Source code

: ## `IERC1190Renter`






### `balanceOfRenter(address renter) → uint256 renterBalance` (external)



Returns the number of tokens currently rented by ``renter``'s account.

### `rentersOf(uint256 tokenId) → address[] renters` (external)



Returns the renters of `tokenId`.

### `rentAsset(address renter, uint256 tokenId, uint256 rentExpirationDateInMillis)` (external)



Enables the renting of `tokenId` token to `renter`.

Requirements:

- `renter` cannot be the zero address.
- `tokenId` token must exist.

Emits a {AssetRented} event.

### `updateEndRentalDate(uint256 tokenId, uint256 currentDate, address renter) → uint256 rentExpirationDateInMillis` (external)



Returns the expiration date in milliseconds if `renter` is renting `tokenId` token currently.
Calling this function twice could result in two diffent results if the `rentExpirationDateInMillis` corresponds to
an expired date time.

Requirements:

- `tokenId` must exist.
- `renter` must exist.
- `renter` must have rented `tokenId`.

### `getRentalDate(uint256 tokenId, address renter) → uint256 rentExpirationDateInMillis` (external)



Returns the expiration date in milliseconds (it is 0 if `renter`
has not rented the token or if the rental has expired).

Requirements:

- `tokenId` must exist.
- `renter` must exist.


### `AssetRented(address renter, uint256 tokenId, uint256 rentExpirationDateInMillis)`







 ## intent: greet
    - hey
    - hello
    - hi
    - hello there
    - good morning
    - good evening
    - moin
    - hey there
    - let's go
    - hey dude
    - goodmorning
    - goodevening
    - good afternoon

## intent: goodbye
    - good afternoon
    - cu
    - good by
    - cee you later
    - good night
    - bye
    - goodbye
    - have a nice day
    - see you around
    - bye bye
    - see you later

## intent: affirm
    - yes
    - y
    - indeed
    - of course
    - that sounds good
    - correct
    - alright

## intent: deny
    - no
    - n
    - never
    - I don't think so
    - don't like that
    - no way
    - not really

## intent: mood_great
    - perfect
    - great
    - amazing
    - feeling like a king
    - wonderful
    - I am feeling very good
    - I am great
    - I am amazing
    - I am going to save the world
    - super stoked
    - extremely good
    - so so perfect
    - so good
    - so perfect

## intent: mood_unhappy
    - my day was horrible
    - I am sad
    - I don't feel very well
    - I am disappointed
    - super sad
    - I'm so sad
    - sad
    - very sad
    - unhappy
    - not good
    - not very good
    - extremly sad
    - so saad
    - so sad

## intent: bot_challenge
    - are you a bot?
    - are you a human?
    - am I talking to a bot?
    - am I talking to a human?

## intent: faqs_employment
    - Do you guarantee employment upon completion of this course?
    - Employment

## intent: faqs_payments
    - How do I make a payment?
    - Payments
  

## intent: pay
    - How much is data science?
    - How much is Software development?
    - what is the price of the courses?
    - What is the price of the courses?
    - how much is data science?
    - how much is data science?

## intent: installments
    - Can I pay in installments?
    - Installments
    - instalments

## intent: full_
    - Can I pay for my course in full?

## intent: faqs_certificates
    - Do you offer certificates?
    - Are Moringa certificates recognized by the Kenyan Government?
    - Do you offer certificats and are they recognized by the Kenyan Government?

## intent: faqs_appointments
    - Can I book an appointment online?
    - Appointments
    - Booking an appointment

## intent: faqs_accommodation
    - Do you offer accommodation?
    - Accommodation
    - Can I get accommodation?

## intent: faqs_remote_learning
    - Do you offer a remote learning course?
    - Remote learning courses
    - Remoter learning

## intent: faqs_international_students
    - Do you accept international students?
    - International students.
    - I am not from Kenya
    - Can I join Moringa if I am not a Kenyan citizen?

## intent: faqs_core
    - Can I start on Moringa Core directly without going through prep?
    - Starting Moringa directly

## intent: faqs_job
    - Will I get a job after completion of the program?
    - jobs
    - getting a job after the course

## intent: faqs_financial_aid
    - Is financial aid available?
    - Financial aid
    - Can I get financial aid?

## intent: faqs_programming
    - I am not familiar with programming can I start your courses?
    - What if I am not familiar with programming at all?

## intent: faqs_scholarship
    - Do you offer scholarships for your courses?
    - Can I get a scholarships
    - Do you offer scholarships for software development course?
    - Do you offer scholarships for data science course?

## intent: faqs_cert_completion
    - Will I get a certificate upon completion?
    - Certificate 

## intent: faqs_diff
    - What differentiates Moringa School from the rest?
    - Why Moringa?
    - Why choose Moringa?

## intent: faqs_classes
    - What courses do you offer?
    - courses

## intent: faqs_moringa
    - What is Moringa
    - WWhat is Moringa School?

++++++++++++++++++++

— Work instruction —
Restate word for word the lines of the data above, starting at the line containing "- Employment" and ending at the line containing "- Will I get a job", both included, and nothing more.

— Task solution —
    - Employment

## intent: faqs_payments
    - How do I make a payment?
    - Payments
  

## intent: pay
    - How much is data science?
    - How much is Software development?
    - what is the price of the courses?
    - What is the price of the courses?
    - how much is data science?
    - how much is data science?

## intent: installments
    - Can I pay in installments?
    - Installments
    - instalments

## intent: full_
    - Can I pay for my course in full?

## intent: faqs_certificates
    - Do you offer certificates?
    - Are Moringa certificates recognized by the Kenyan Government?
    - Do you offer certificats and are they recognized by the Kenyan Government?

## intent: faqs_appointments
    - Can I book an appointment online?
    - Appointments
    - Booking an appointment

## intent: faqs_accommodation
    - Do you offer accommodation?
    - Accommodation
    - Can I get accommodation?

## intent: faqs_remote_learning
    - Do you offer a remote learning course?
    - Remote learning courses
    - Remoter learning

## intent: faqs_international_students
    - Do you accept international students?
    - International students.
    - I am not from Kenya
    - Can I join Moringa if I am not a Kenyan citizen?

## intent: faqs_core
    - Can I start on Moringa Core directly without going through prep?
    - Starting Moringa directly

## intent: faqs_job
    - Will I get a job after completion of the program?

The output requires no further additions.